6216 sayılı Anayasa Mahkemesinin Kuruluşu ve Yargılama Usulleri Hakkında Kanun"un 43. maddesine göre, ilgisi nedeniyle itiraz konusu kural Anayasa"nın 38. maddesi yönünden de incelenmiştir.
Maddenin (1) numaralı fıkrasında, 5237 sayılı Türk Ceza Kanunu dışındaki kanunların belli bir suçtan dolayı veya belli bir cezaya mahkûmiyete bağladığı hak yoksunluklarının giderilebilmesi için, yasaklanmış hakların geri verilmesi yoluna gidilebileceği belirtilmiştir. Bunun için ise 5237 sayılı Kanun"un 53. maddesinin (5) ve (6) numaralı fıkraları saklı kalmak kaydıyla fıkranın (a) bendinde, mahkûm olunan cezanın infazının tamamlandığı tarihten itibaren üç yıllık bir sürenin geçmiş olması; itiraz konusu kuralın da yer aldığı (b) bendinde ise kişinin bu süre zarfında yeni bir suç işlememiş olması ve hayatını iyi hâlli olarak sürdürdüğü hususunda mahkemede bir kanaat oluşması gerektiği kural altına alınmıştır.
Anayasa"nın 2. maddesinde belirtilen hukuk devleti, eylem ve işlemleri hukuka uygun, insan haklarına saygılı, bu hak ve özgürlükleri koruyup güçlendiren, her alanda adaletli bir hukuk düzeni kurup bunu geliştirerek sürdüren, Anayasa"ya aykırı durum ve tutumlardan kaçınan, Anayasa ve hukukun üstün kurallarıyla kendini bağlı sayan, yargı denetimine açık olan devlettir.

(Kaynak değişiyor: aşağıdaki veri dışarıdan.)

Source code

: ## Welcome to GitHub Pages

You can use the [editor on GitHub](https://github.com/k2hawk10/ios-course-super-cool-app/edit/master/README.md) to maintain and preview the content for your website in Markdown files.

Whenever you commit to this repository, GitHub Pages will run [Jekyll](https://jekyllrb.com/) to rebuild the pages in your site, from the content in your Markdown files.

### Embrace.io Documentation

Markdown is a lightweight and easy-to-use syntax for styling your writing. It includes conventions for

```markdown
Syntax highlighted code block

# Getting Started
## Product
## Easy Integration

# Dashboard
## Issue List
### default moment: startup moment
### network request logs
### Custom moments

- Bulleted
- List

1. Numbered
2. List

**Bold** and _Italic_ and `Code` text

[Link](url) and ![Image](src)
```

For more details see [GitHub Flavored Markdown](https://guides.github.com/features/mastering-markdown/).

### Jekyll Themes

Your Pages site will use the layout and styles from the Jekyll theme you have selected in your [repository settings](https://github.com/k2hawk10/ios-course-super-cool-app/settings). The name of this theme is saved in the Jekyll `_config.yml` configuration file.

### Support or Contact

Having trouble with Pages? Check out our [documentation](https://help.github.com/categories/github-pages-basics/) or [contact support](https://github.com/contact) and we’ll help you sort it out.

Anayasa"nın 2. maddesinde yer alan hukuk devletinin temel ilkelerinden biri “belirlilik”tir. Bu ilkeye göre, yasal düzenlemelerin hem kişiler hem de idare yönünden herhangi bir duraksamaya ya da kuşkuya yer vermeyecek şekilde açık, net, anlaşılır ve uygulanabilir olması, ayrıca kamu otoritelerinin keyfi uygulamalarına karşı koruyucu önlem içermesi de gereklidir. Belirlilik ilkesi, hukuksal güvenlikle bağlantılı olup bireyin, kanundan, belirli bir kesinlik içinde, hangi somut eylem ve olguya hangi hukuksal yaptırımın veya sonucun bağlandığını, bunların idareye hangi müdahale yetkisini verdiğini bilmesini zorunlu kılmaktadır. Birey ancak bu durumda kendisine düşen yükümlülükleri öngörebilir ve davranışlarını ayarlar. Hukuk güvenliği, normların öngörülebilir olmasını, bireylerin tüm eylem ve işlemlerinde devlete güven duyabilmesini, devletin de yasal düzenlemelerde bu güven duygusunu zedeleyici yöntemlerden kaçınmasını gerekli kılar. Bu bakımdan, kanunun metni, bireylerin, gerektiğinde hukuki yardım almak suretiyle, hangi somut eylem ve olguya hangi hukuksal yaptırımın veya sonucun bağlandığını belli bir açıklık ve kesinlikte öngörebilmelerine imkân verecek düzeyde kaleme alınmış olmalıdır. Dolayısıyla, uygulanması öncesinde kanunun, muhtemel etki ve sonuçlarının yeterli derecede öngörülebilir olması gereklidir.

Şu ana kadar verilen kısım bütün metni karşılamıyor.